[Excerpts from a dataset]

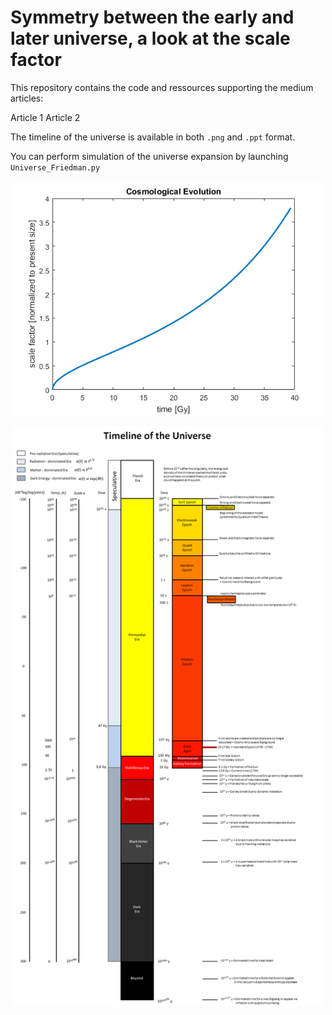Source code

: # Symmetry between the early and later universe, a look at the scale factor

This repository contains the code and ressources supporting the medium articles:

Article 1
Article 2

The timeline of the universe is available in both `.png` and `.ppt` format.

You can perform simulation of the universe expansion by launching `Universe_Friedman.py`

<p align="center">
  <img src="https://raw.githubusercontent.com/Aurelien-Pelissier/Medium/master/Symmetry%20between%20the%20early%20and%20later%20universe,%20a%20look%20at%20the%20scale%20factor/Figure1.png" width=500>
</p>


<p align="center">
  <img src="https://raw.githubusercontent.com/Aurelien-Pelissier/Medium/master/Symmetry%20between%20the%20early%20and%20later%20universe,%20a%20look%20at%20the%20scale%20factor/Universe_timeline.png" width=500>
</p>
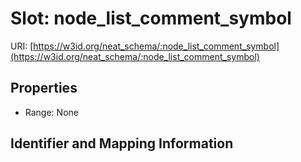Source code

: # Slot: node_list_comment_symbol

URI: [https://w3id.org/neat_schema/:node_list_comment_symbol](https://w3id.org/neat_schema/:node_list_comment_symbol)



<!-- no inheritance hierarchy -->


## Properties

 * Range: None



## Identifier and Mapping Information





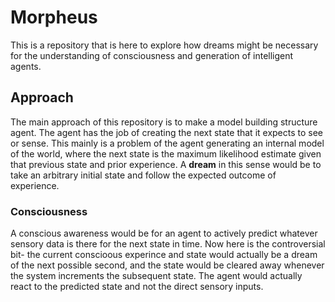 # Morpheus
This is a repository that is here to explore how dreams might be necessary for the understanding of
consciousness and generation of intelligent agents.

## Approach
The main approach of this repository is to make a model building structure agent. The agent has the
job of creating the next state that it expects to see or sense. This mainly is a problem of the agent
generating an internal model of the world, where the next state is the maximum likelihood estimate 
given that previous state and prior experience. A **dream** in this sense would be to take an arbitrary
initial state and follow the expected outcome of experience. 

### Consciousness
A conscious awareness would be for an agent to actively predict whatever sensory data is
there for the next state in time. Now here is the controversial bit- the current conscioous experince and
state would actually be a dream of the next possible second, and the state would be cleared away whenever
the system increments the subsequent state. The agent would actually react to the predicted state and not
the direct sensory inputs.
==
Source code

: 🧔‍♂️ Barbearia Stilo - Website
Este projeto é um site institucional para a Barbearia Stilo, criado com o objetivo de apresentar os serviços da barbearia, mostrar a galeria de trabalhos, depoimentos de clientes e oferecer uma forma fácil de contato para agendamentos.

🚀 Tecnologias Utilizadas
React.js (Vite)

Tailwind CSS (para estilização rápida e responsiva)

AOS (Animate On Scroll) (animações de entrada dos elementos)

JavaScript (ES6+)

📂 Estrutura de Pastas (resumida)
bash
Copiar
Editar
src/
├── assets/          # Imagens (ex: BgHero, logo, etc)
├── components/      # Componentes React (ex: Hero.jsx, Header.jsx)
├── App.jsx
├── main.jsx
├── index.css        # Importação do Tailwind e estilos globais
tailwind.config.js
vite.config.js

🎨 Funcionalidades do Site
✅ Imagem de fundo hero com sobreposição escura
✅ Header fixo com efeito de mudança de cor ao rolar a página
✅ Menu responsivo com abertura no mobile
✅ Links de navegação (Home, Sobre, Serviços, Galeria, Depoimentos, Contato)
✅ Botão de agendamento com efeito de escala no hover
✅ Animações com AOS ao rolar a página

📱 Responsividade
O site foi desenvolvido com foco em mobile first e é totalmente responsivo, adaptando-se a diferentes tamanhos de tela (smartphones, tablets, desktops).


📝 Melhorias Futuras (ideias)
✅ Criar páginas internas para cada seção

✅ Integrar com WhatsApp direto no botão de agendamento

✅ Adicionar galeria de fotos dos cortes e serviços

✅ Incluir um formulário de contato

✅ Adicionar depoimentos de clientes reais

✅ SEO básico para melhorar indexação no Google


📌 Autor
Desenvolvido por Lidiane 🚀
==
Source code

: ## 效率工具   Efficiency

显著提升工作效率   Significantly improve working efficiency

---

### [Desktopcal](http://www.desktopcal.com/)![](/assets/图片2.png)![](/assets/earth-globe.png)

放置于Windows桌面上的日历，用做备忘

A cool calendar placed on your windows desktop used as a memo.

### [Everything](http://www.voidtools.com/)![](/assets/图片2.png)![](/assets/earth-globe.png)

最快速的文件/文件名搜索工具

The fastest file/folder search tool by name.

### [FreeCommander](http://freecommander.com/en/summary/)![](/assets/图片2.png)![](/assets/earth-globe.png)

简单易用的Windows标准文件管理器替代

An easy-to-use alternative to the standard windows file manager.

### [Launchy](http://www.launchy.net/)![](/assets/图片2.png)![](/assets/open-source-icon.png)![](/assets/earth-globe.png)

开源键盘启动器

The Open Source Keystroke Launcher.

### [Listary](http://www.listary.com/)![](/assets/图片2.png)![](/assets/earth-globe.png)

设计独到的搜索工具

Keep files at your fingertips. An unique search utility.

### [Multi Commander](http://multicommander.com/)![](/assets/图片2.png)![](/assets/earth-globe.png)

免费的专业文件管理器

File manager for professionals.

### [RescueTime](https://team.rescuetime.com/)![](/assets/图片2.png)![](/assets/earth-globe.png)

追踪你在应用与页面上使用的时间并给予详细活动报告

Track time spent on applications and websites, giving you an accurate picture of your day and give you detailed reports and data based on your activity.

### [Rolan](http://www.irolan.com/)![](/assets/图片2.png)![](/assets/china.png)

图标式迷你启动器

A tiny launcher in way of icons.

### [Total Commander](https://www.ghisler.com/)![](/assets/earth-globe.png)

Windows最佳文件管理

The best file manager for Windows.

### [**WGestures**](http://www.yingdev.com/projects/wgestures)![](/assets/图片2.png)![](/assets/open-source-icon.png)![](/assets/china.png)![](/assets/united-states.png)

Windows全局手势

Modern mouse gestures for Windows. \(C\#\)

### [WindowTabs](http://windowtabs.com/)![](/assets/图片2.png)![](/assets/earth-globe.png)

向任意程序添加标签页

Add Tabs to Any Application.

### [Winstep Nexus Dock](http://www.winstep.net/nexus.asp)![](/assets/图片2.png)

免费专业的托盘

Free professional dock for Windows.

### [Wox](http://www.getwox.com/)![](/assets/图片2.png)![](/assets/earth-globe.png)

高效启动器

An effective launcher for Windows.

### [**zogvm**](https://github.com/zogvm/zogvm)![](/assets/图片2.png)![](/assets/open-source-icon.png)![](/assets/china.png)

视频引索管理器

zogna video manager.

## [YOUR INSTRUCTIONS]
Collect every line above that contains the word "githubusercontent".

## [OUTPUT FOR THIS EXERCISE]
  <img src="https://raw.githubusercontent.com/Aurelien-Pelissier/Medium/master/Symmetry%20between%20the%20early%20and%20later%20universe,%20a%20look%20at%20the%20scale%20factor/Figure1.png" width=500>
  <img src="https://raw.githubusercontent.com/Aurelien-Pelissier/Medium/master/Symmetry%20between%20the%20early%20and%20later%20universe,%20a%20look%20at%20the%20scale%20factor/Universe_timeline.png" width=500>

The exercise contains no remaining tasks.